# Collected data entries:
--- START ---

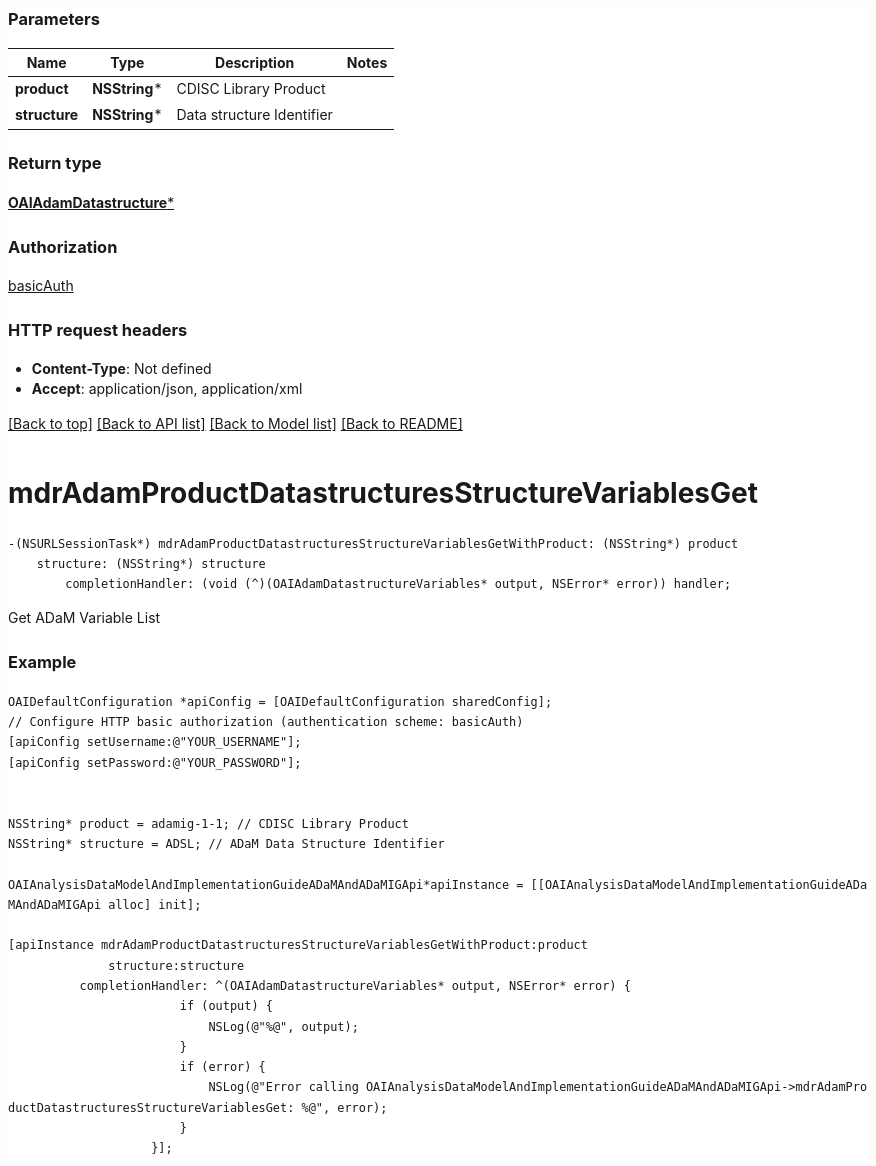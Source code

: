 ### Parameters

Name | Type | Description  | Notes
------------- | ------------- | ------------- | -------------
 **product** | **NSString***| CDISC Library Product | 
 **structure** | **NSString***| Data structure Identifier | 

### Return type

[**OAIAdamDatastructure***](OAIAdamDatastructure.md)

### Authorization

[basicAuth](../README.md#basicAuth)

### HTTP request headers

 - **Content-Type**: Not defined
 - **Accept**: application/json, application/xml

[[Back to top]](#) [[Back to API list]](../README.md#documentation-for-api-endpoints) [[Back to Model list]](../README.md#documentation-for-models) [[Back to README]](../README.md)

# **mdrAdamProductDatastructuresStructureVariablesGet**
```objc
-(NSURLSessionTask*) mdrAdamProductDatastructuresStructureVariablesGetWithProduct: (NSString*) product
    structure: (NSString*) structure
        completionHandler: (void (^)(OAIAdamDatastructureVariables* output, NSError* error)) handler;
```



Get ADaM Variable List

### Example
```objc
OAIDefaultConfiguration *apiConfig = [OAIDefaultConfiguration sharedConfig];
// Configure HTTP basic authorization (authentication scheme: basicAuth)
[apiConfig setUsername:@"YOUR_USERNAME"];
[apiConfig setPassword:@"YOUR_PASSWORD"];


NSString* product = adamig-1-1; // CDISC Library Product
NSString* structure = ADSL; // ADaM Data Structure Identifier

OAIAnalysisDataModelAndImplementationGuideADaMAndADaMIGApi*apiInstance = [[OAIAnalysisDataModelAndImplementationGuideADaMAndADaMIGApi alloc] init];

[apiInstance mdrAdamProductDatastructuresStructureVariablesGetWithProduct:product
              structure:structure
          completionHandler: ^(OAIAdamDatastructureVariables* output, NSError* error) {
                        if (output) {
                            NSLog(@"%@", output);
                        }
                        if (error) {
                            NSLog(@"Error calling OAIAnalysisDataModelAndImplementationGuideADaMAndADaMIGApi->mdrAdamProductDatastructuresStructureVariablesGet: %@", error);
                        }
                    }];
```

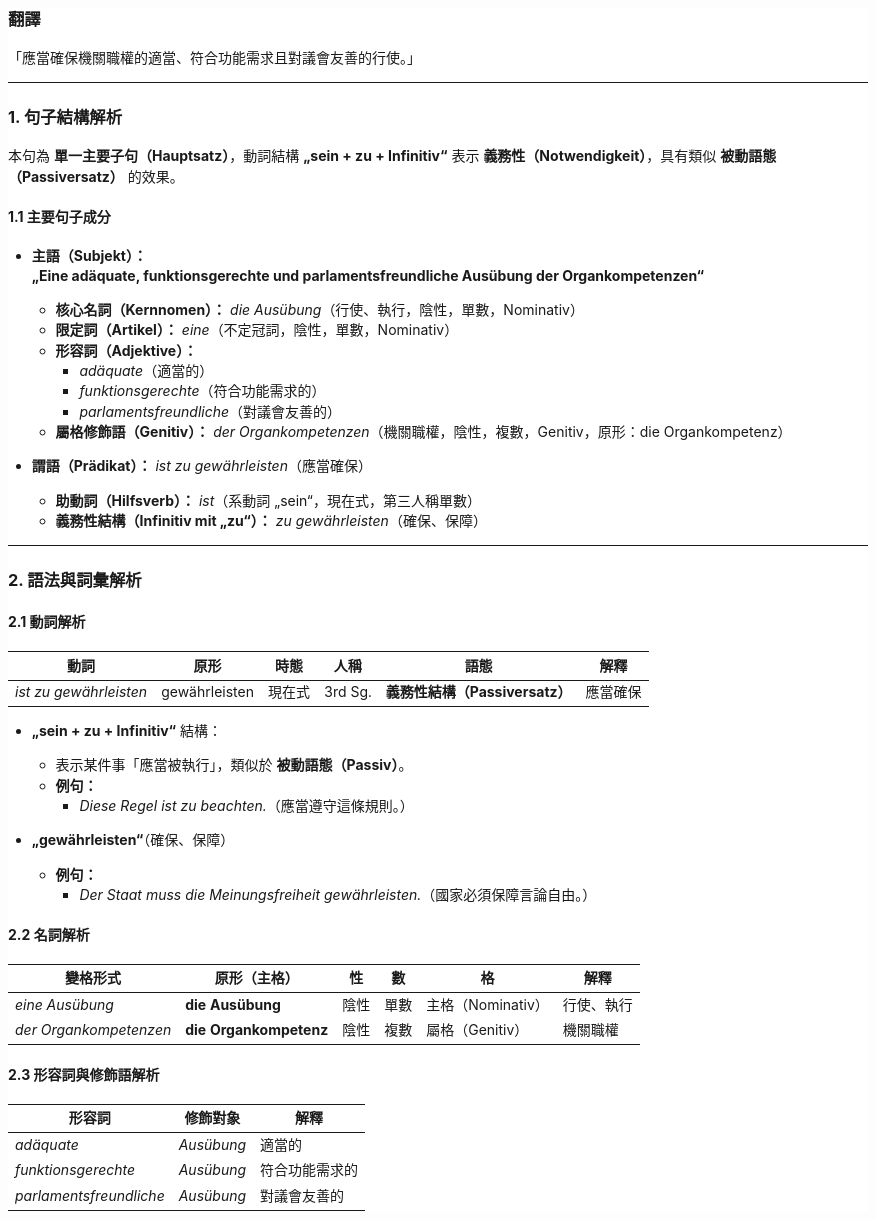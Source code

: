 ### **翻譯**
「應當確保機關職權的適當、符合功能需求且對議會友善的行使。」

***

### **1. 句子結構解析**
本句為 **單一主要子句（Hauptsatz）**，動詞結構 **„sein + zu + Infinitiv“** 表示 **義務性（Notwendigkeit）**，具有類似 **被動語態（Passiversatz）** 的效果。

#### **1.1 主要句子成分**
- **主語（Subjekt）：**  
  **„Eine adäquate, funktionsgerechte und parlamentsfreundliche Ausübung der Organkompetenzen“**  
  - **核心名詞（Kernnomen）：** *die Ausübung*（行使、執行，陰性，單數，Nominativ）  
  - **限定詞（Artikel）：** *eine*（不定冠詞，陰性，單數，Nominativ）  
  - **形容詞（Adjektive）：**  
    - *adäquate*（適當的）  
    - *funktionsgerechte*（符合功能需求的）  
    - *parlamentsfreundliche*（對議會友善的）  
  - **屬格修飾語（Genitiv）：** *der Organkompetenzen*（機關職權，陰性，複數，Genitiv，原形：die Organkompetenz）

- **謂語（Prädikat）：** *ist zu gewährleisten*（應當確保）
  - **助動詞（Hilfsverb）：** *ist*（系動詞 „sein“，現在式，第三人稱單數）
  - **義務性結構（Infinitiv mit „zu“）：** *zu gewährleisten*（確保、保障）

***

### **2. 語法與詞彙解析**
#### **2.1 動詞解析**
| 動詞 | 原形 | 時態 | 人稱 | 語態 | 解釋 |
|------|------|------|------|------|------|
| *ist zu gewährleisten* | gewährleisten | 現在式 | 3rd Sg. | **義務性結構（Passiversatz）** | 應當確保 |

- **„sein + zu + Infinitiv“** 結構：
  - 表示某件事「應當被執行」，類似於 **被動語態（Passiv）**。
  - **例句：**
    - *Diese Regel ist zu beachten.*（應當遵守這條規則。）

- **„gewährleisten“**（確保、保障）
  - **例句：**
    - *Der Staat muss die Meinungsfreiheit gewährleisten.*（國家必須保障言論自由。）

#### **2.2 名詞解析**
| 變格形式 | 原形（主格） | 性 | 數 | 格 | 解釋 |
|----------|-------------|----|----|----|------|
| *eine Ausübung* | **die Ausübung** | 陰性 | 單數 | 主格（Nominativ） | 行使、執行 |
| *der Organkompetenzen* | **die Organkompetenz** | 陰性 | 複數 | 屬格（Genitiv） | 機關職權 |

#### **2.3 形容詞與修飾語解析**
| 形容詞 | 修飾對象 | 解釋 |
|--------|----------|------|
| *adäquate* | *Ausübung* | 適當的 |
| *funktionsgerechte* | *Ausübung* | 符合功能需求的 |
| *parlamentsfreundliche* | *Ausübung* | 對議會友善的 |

--- END ---
--- START ---

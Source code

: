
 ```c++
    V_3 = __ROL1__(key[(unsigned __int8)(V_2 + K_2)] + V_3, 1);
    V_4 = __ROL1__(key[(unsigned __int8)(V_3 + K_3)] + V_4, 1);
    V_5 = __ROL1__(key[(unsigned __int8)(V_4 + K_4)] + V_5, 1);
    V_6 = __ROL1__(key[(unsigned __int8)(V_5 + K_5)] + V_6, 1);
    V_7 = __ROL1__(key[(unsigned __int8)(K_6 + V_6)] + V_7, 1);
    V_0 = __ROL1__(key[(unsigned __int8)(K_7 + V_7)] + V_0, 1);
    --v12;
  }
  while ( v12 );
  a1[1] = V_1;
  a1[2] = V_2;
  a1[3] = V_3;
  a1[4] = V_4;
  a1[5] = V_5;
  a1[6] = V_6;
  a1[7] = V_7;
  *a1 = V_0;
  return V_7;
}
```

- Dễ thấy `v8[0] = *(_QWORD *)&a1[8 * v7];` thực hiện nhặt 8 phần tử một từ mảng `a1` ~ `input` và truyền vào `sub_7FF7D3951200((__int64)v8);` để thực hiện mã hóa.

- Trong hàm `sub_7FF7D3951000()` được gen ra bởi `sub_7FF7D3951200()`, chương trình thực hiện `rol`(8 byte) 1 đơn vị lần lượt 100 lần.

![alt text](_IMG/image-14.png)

--- END ---

# Try it:
Extract all lines from the data in which "Nominativ" is found.

# Finished task:
  - **核心名詞（Kernnomen）：** *die Ausübung*（行使、執行，陰性，單數，Nominativ）  
  - **限定詞（Artikel）：** *eine*（不定冠詞，陰性，單數，Nominativ）  
| *eine Ausübung* | **die Ausübung** | 陰性 | 單數 | 主格（Nominativ） | 行使、執行 |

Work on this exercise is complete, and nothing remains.